Il y a-t-il eu des cas où la collectivité a garanti l'agent contre les poursuites pénales mais tout de même exercé des sanctions disciplinaires ?

Cacambo 26/11/2006 12:34

Je ne suis pas en mesure de vous donner une réponse certaine (à ma connaissance, les données relatives à la mise en oeuvre de la protection juridique du fonctionnaire ne font pas l'objet d'une centralisation).Les concepts de "faute personnelle" et de "faute disciplinaire" sont autonomes et on peut concevoir que, tout en acceptant d'engager la protection juridique du fonctionnaire (et donc en reconnaissant implicitement l'absence de faute personnelle), l'administration considère néanmoins que ces faits seraient caractéristiques d'une faute disciplinaire...  Celà me paraît néanmoins sans doute assez théorique...En revanche, il est déjà arrivé qu'après avoir, dans un premier temps, mis en oeuvre une décision de protection juridique du fonctionnaire, celle-ci soit retirée au vu d'éléments ultérieurs faisant apparaître que les faits considérés étaient constitutifs d'une faute personnelle.
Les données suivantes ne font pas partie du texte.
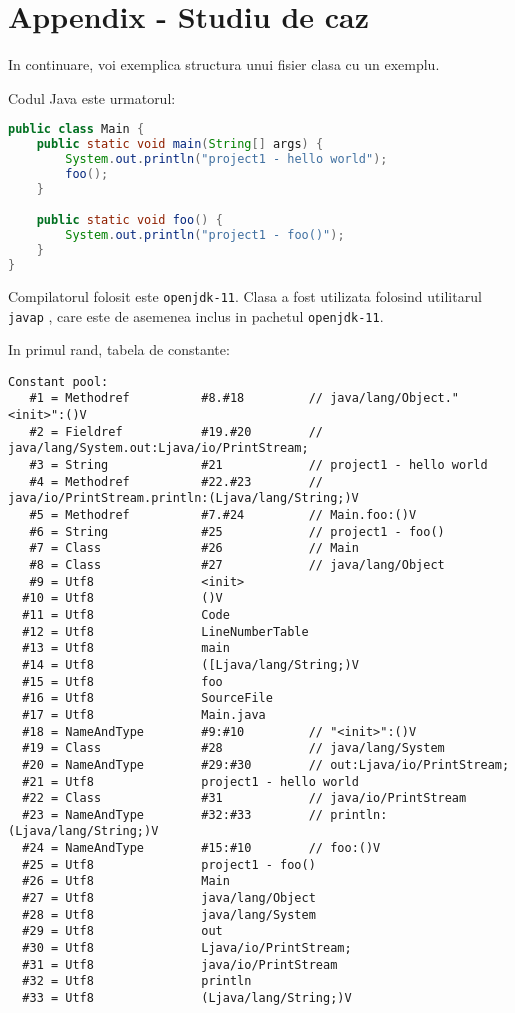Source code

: \section{Appendix - Studiu de caz}

In continuare, voi exemplica structura unui fisier clasa cu un exemplu.

Codul Java este urmatorul:

\begin{lstlisting}[language=Java]
public class Main {
    public static void main(String[] args) {
        System.out.println("project1 - hello world");
        foo();
    }

    public static void foo() {
        System.out.println("project1 - foo()");
    }
}
\end{lstlisting}

Compilatorul folosit este \texttt{openjdk-11}. Clasa a fost utilizata
folosind utilitarul \texttt{javap} \cite{javap}, care este de asemenea inclus
in pachetul \texttt{openjdk-11}.

In primul rand, tabela de constante:

\begin{lstlisting}
Constant pool:
   #1 = Methodref          #8.#18         // java/lang/Object."<init>":()V
   #2 = Fieldref           #19.#20        // java/lang/System.out:Ljava/io/PrintStream;
   #3 = String             #21            // project1 - hello world
   #4 = Methodref          #22.#23        // java/io/PrintStream.println:(Ljava/lang/String;)V
   #5 = Methodref          #7.#24         // Main.foo:()V
   #6 = String             #25            // project1 - foo()
   #7 = Class              #26            // Main
   #8 = Class              #27            // java/lang/Object
   #9 = Utf8               <init>
  #10 = Utf8               ()V
  #11 = Utf8               Code
  #12 = Utf8               LineNumberTable
  #13 = Utf8               main
  #14 = Utf8               ([Ljava/lang/String;)V
  #15 = Utf8               foo
  #16 = Utf8               SourceFile
  #17 = Utf8               Main.java
  #18 = NameAndType        #9:#10         // "<init>":()V
  #19 = Class              #28            // java/lang/System
  #20 = NameAndType        #29:#30        // out:Ljava/io/PrintStream;
  #21 = Utf8               project1 - hello world
  #22 = Class              #31            // java/io/PrintStream
  #23 = NameAndType        #32:#33        // println:(Ljava/lang/String;)V
  #24 = NameAndType        #15:#10        // foo:()V
  #25 = Utf8               project1 - foo()
  #26 = Utf8               Main
  #27 = Utf8               java/lang/Object
  #28 = Utf8               java/lang/System
  #29 = Utf8               out
  #30 = Utf8               Ljava/io/PrintStream;
  #31 = Utf8               java/io/PrintStream
  #32 = Utf8               println
  #33 = Utf8               (Ljava/lang/String;)V
\end{lstlisting}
Dans ces conditions, non seulemnet la protection juridique, en principe, DOIT être retirée (je ne suis pas sûr que ce soit le cas à chaque fois...) et les dépenses éventuellement engagées remboursées par l'ex-bénéficiaire de la mesure, mais en outre il est évidemment parfaitement possible (et cohérent) d'engager une procédure disciplinaire contre l'intéressé.